[[ EXERCISE MATERIALS, beginning ]]

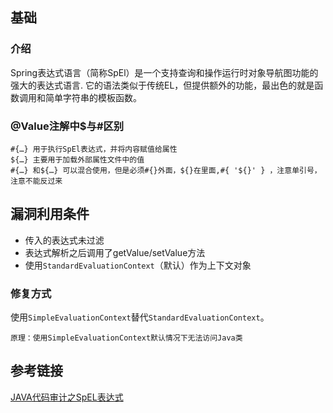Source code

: ## 基础

### 介绍

Spring表达式语言（简称SpEl）是一个支持查询和操作运行时对象导航图功能的强大的表达式语言. 它的语法类似于传统EL，但提供额外的功能，最出色的就是函数调用和简单字符串的模板函数。

### @Value注解中$与#区别

    #{…} 用于执行SpEl表达式，并将内容赋值给属性
    ${…} 主要用于加载外部属性文件中的值
    #{…} 和${…} 可以混合使用，但是必须#{}外面，${}在里面,#{ '${}' } ，注意单引号，注意不能反过来


## 漏洞利用条件
- 传入的表达式未过滤
- 表达式解析之后调用了getValue/setValue方法
- 使用`StandardEvaluationContext`（默认）作为上下文对象

### 修复方式
使用`SimpleEvaluationContext`替代`StandardEvaluationContext`。
    
    原理：使用SimpleEvaluationContext默认情况下无法访问Java类

## 参考链接
[JAVA代码审计之SpEL表达式](https://www.freebuf.com/articles/web/344140.html)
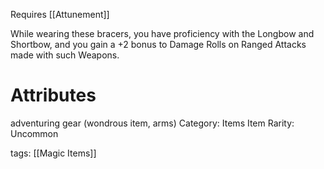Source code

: Requires [[Attunement]]

While wearing these bracers, you have proficiency with the Longbow and Shortbow, and you gain a +2 bonus to Damage Rolls on Ranged Attacks made with such Weapons.

# Attributes
adventuring gear (wondrous item, arms)
Category: Items
Item Rarity: Uncommon

tags: [[Magic Items]]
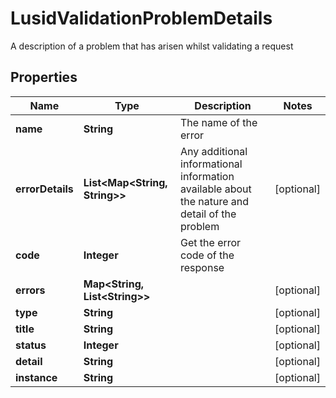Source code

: 

# LusidValidationProblemDetails

A description of a problem that has arisen whilst validating a request

## Properties

Name | Type | Description | Notes
------------ | ------------- | ------------- | -------------
**name** | **String** | The name of the error | 
**errorDetails** | **List&lt;Map&lt;String, String&gt;&gt;** | Any additional informational information available about the nature and detail of the problem |  [optional]
**code** | **Integer** | Get the error code of the response | 
**errors** | **Map&lt;String, List&lt;String&gt;&gt;** |  |  [optional]
**type** | **String** |  |  [optional]
**title** | **String** |  |  [optional]
**status** | **Integer** |  |  [optional]
**detail** | **String** |  |  [optional]
**instance** | **String** |  |  [optional]




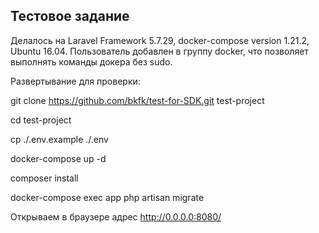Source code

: ## Тестовое задание

Делалось на Laravel Framework 5.7.29, docker-compose version 1.21.2, Ubuntu 16.04. Пользователь добавлен в группу docker, что позволяет выполнять команды докера без sudo.

Развертывание для проверки:

git clone https://github.com/bkfk/test-for-SDK.git test-project

cd test-project

cp ./.env.example ./.env

docker-compose up -d

composer install

docker-compose exec app php artisan migrate

Открываем в браузере адрес http://0.0.0.0:8080/
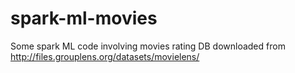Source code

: # spark-ml-movies
Some spark ML code involving movies rating DB downloaded from http://files.grouplens.org/datasets/movielens/
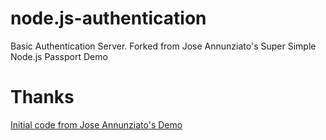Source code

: # node.js-authentication
Basic Authentication Server. Forked from Jose Annunziato's Super Simple Node.js Passport Demo

# Thanks

[Initial code from Jose Annunziato's Demo](https://github.com/jannunzi/simple-angularjs-nodejs-passportjs-authentication)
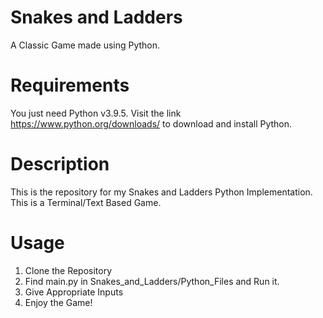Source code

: # Snakes and Ladders 
A Classic Game made using Python.

# Requirements
You just need Python v3.9.5. 
Visit the link https://www.python.org/downloads/ to download and install Python.

# Description
This is the repository for my Snakes and Ladders Python Implementation.
This is a Terminal/Text Based Game.

# Usage
1. Clone the Repository
2. Find main.py in Snakes_and_Ladders/Python_Files and Run it.
3. Give Appropriate Inputs
4. Enjoy the Game!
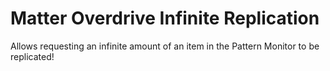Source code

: # Matter Overdrive Infinite Replication
 Allows requesting an infinite amount of an item in the Pattern Monitor to be replicated!
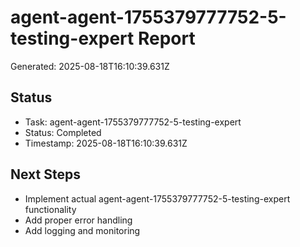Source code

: # agent-agent-1755379777752-5-testing-expert Report

Generated: 2025-08-18T16:10:39.631Z

## Status
- Task: agent-agent-1755379777752-5-testing-expert
- Status: Completed
- Timestamp: 2025-08-18T16:10:39.631Z

## Next Steps
- Implement actual agent-agent-1755379777752-5-testing-expert functionality
- Add proper error handling
- Add logging and monitoring
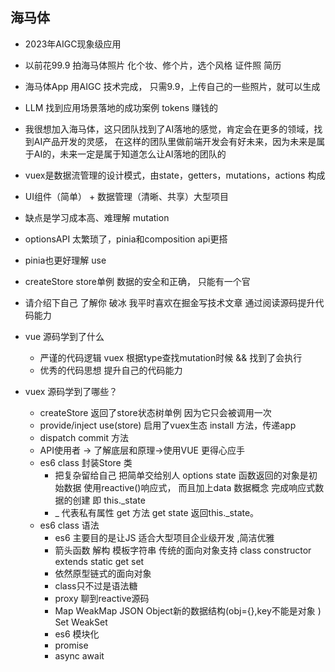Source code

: ## 海马体

- 2023年AIGC现象级应用
- 以前花99.9 拍海马体照片
    化个妆、修个片，选个风格 证件照 简历    
- 海马体App 用AIGC 技术完成，
    只需9.9，上传自己的一些照片，就可以生成
- LLM 找到应用场景落地的成功案例
    tokens 赚钱的
- 我很想加入海马体，这只团队找到了AI落地的感觉，肯定会在更多的领域，找到AI产品开发的灵感，
    在这样的团队里做前端开发会有好未来，因为未来是属于AI的，未来一定是属于知道怎么让AI落地的团队的


- vuex是数据流管理的设计模式，由state，getters，mutations，actions 构成
- UI组件（简单） + 数据管理（清晰、共享）大型项目   
- 缺点是学习成本高、难理解 mutation
- optionsAPI 太繁琐了，pinia和composition api更搭
- pinia也更好理解  use
- createStore store单例 数据的安全和正确， 只能有一个官



- 请介绍下自己
    了解你
    破冰
        我平时喜欢在掘金写技术文章
        通过阅读源码提升代码能力
    
- vue 源码学到了什么
    - 严谨的代码逻辑
        vuex 根据type查找mutation时候 && 找到了会执行
    - 优秀的代码思想
        提升自己的代码能力

- vuex 源码学到了哪些？
    - createStore 返回了store状态树单例
        因为它只会被调用一次
    - provide/inject
        use(store) 启用了vuex生态
        install 方法，传递app
    - dispatch commit 方法
    - API使用者 -> 了解底层和原理->使用VUE 更得心应手
    - es6 class 封装Store 类
        - 把复杂留给自己 把简单交给别人
            options state 函数返回的对象是初始数据
            使用reactive()响应式，
            而且加上data 数据概念
            完成响应式数据的创建 即 this._state
        - _ 代表私有属性
            get 方法 get state 返回this._state。
    - es6 class 语法
        - es6 主要目的是让JS 适合大型项目企业级开发 ,简洁优雅
        - 箭头函数  解构 模板字符串
            传统的面向对象支持
            class constructor extends static get set
        - 依然原型链式的面向对象
        - class只不过是语法糖
        - proxy
            聊到reactive源码
        - Map WeakMap   JSON Object新的数据结构(obj={},key不能是对象 )
            Set WeakSet
        - es6 模块化
        - promise
        - async await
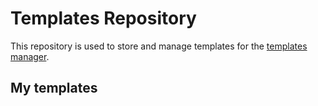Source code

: # Templates Repository

This repository is used to store and manage templates for the [templates manager](https://github.com/Donovan-Ye/template-manager).

## My templates

<!-- tm-list-start -->

<!-- tm-list-end -->
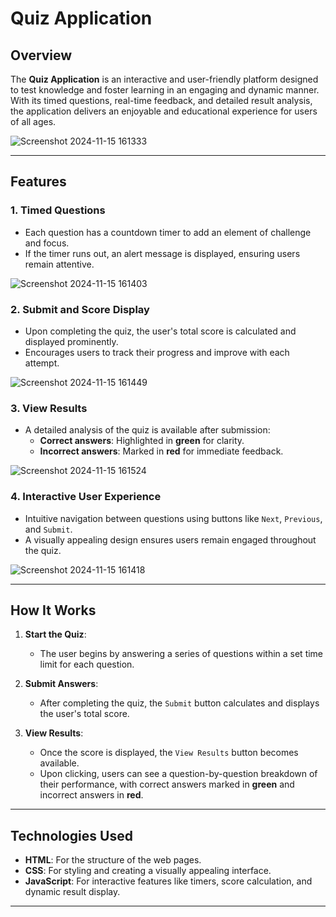 # Quiz Application

## Overview
The **Quiz Application** is an interactive and user-friendly platform designed to test knowledge and foster learning in an engaging and dynamic manner. With its timed questions, real-time feedback, and detailed result analysis, the application delivers an enjoyable and educational experience for users of all ages.

![Screenshot 2024-11-15 161333](https://github.com/user-attachments/assets/e29f47ce-911b-4503-b28b-c8a8f36428ea)

---

## Features

### 1. **Timed Questions**

   - Each question has a countdown timer to add an element of challenge and focus.
   - If the timer runs out, an alert message is displayed, ensuring users remain attentive.

![Screenshot 2024-11-15 161403](https://github.com/user-attachments/assets/3f74a182-f3d9-4376-b8d1-85088e7bd6b1)



### 2. **Submit and Score Display**

   - Upon completing the quiz, the user's total score is calculated and displayed prominently.
   - Encourages users to track their progress and improve with each attempt.

![Screenshot 2024-11-15 161449](https://github.com/user-attachments/assets/3d2d2a13-fa28-4095-b77b-9b61ce7af3b3)
     

### 3. **View Results**
   - A detailed analysis of the quiz is available after submission:
     - **Correct answers**: Highlighted in **green** for clarity.
     - **Incorrect answers**: Marked in **red** for immediate feedback.

![Screenshot 2024-11-15 161524](https://github.com/user-attachments/assets/68ccb9c7-99a9-4845-a7d2-3aa093e6777d)


### 4. **Interactive User Experience**
   - Intuitive navigation between questions using buttons like `Next`, `Previous`, and `Submit`.
   - A visually appealing design ensures users remain engaged throughout the quiz.

     
![Screenshot 2024-11-15 161418](https://github.com/user-attachments/assets/7692e534-b1d0-4f28-919d-e8483875abe3)

---

## How It Works

1. **Start the Quiz**:
   - The user begins by answering a series of questions within a set time limit for each question.
   
2. **Submit Answers**:
   - After completing the quiz, the `Submit` button calculates and displays the user's total score.

3. **View Results**:
   - Once the score is displayed, the `View Results` button becomes available.
   - Upon clicking, users can see a question-by-question breakdown of their performance, with correct answers marked in **green** and incorrect answers in **red**.

---

## Technologies Used
- **HTML**: For the structure of the web pages.
- **CSS**: For styling and creating a visually appealing interface.
- **JavaScript**: For interactive features like timers, score calculation, and dynamic result display.

---


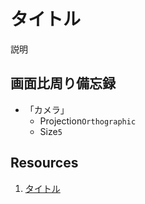 # タイトル
説明

## 画面比周り備忘録
- 「カメラ」
  - Projection`Orthographic`
  - Size`5`

## Resources
1. [タイトル](リンク)
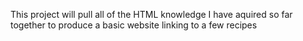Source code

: This project will pull all of the HTML knowledge I have aquired so far together to produce a basic website linking to a few recipes
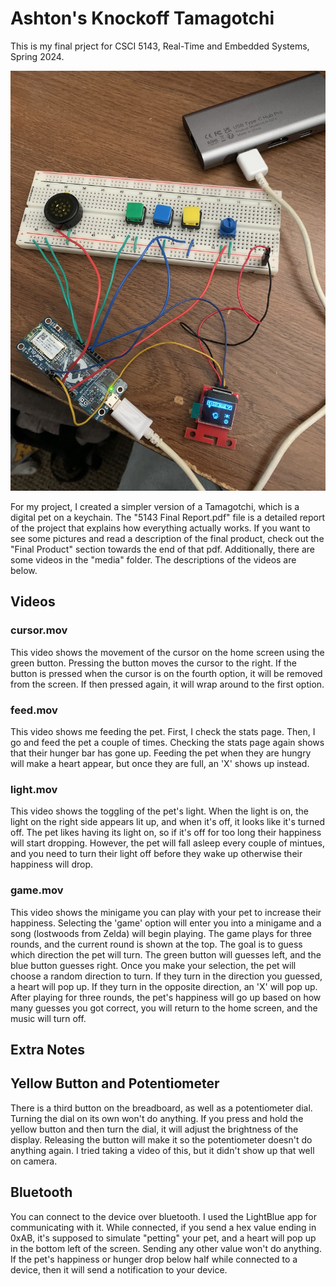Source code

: # Ashton's Knockoff Tamagotchi

This is my final prject for CSCI 5143, Real-Time and Embedded Systems, Spring 2024.

![Picture of Project](media/overview2.jpeg?raw=true "Picture of the Project")


For my project, I created a simpler version of a Tamagotchi, which is a digital pet on a keychain. The "5143 Final Report.pdf" file is a detailed report of the project that explains how everything actually works. If you want to see some pictures and read a description of the final product, check out the "Final Product" section towards the end of that pdf. Additionally, there are some videos in the "media" folder. The descriptions of the videos are below.

## Videos
### cursor.mov
This video shows the movement of the cursor on the home screen using the green button. Pressing the button moves the cursor to the right. If the button is pressed when the cursor is on the fourth option, it will be removed from the screen. If then pressed again, it will wrap around to the first option.

### feed.mov
This video shows me feeding the pet. First, I check the stats page. Then, I go and feed the pet a couple of times. Checking the stats page again shows that their hunger bar has gone up. Feeding the pet when they are hungry will make a heart appear, but once they are full, an 'X' shows up instead.

### light.mov
This video shows the toggling of the pet's light. When the light is on, the light on the right side appears lit up, and when it's off, it looks like it's turned off. The pet likes having its light on, so if it's off for too long their happiness will start dropping. However, the pet will fall asleep every couple of mintues, and you need to turn their light off before they wake up otherwise their happiness will drop. 

### game.mov
This video shows the minigame you can play with your pet to increase their happiness. Selecting the 'game' option will enter you into a minigame and a song (lostwoods from Zelda) will begin playing. The game plays for three rounds, and the current round is shown at the top. The goal is to guess which direction the pet will turn. The green button will guesses left, and the blue button guesses right. Once you make your selection, the pet will choose a random direction to turn. If they turn in the direction you guessed, a heart will pop up. If they turn in the opposite direction, an 'X' will pop up. After playing for three rounds, the pet's happiness will go up based on how many guesses you got correct, you will return to the home screen, and the music will turn off.


## Extra Notes
## Yellow Button and Potentiometer
There is a third button on the breadboard, as well as a potentiometer dial. Turning the dial on its own won't do anything. If you press and hold the yellow button and then turn the dial, it will adjust the brightness of the display. Releasing the button will make it so the potentiometer doesn't do anything again. I tried taking a video of this, but it didn't show up that well on camera. 

## Bluetooth
You can connect to the device over bluetooth. I used the LightBlue app for communicating with it. While connected, if you send a hex value ending in 0xAB, it's supposed to simulate "petting" your pet, and a heart will pop up in the bottom left of the screen. Sending any other value won't do anything. If the pet's happiness or hunger drop below half while connected to a device, then it will send a notification to your device.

[[ EXERCISE MATERIALS, end ]]

TASK ITEM »
Please copy each line of the entries in which the word "Notes" shows up.

WRITTEN SOLUTION »
Name | Type | Description | Notes
## Extra Notes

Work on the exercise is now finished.